▶ [RECORD SET]
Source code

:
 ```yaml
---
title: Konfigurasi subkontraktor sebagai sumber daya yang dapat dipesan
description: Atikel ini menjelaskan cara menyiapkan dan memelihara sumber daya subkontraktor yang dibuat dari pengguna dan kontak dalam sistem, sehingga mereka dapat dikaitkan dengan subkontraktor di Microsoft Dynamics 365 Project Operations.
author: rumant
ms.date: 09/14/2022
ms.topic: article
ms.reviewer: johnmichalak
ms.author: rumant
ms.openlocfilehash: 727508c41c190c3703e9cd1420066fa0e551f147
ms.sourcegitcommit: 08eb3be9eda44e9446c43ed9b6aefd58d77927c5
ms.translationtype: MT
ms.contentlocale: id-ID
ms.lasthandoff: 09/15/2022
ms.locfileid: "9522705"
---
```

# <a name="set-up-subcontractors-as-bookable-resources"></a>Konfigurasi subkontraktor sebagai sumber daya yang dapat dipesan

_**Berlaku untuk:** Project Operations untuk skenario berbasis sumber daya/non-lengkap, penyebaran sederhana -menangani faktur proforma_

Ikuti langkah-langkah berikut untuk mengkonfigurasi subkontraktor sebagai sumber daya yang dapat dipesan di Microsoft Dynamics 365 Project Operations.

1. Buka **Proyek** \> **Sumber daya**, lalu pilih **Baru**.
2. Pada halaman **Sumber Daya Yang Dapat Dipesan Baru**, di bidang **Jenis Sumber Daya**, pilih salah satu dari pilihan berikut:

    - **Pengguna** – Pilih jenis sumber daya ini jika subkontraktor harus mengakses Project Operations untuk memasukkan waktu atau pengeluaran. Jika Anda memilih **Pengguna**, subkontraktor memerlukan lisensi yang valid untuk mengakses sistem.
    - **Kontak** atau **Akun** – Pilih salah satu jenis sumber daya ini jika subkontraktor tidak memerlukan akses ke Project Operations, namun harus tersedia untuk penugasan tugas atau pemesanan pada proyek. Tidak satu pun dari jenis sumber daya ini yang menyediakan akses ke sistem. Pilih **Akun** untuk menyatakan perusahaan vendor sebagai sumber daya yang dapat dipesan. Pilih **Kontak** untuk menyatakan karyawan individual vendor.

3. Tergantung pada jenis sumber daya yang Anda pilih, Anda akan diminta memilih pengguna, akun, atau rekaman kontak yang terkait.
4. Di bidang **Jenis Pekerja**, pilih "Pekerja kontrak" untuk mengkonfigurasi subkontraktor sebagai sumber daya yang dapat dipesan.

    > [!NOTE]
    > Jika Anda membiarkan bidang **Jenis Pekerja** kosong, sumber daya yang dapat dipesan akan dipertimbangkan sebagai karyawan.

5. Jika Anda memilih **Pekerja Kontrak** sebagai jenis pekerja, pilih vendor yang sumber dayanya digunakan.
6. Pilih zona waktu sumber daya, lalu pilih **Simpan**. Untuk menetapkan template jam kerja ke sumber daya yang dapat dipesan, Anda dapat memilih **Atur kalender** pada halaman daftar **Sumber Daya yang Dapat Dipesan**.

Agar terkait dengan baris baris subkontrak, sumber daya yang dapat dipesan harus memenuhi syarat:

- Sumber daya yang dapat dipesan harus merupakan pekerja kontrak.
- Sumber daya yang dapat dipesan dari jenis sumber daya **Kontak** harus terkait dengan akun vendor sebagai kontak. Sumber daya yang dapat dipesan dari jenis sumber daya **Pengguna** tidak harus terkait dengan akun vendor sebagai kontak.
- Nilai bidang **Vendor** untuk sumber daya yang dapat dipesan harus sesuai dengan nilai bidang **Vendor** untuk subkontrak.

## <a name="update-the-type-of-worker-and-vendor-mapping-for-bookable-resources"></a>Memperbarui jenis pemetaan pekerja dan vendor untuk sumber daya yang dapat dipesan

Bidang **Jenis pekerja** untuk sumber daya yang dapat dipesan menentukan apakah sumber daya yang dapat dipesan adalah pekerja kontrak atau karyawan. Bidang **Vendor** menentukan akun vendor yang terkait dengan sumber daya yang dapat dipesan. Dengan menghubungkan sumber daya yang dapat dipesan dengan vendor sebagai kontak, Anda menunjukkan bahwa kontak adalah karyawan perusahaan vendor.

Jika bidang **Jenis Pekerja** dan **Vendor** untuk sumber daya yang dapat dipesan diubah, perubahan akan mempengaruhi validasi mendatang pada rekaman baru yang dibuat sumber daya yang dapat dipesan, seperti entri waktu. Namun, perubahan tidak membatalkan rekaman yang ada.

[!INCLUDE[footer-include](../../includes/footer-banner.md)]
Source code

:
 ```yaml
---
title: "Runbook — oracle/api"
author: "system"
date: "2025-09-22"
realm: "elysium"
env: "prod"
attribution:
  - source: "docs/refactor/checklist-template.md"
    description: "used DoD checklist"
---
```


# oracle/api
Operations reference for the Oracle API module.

▶ [PROBLEM DESCRIPTION]
Find and copy each line above that includes the string "Project".

▶ [SOLUTION TO THE EXERCISE]
description: Atikel ini menjelaskan cara menyiapkan dan memelihara sumber daya subkontraktor yang dibuat dari pengguna dan kontak dalam sistem, sehingga mereka dapat dikaitkan dengan subkontraktor di Microsoft Dynamics 365 Project Operations.
_**Berlaku untuk:** Project Operations untuk skenario berbasis sumber daya/non-lengkap, penyebaran sederhana -menangani faktur proforma_
Ikuti langkah-langkah berikut untuk mengkonfigurasi subkontraktor sebagai sumber daya yang dapat dipesan di Microsoft Dynamics 365 Project Operations.
    - **Pengguna** – Pilih jenis sumber daya ini jika subkontraktor harus mengakses Project Operations untuk memasukkan waktu atau pengeluaran. Jika Anda memilih **Pengguna**, subkontraktor memerlukan lisensi yang valid untuk mengakses sistem.
    - **Kontak** atau **Akun** – Pilih salah satu jenis sumber daya ini jika subkontraktor tidak memerlukan akses ke Project Operations, namun harus tersedia untuk penugasan tugas atau pemesanan pada proyek. Tidak satu pun dari jenis sumber daya ini yang menyediakan akses ke sistem. Pilih **Akun** untuk menyatakan perusahaan vendor sebagai sumber daya yang dapat dipesan. Pilih **Kontak** untuk menyatakan karyawan individual vendor.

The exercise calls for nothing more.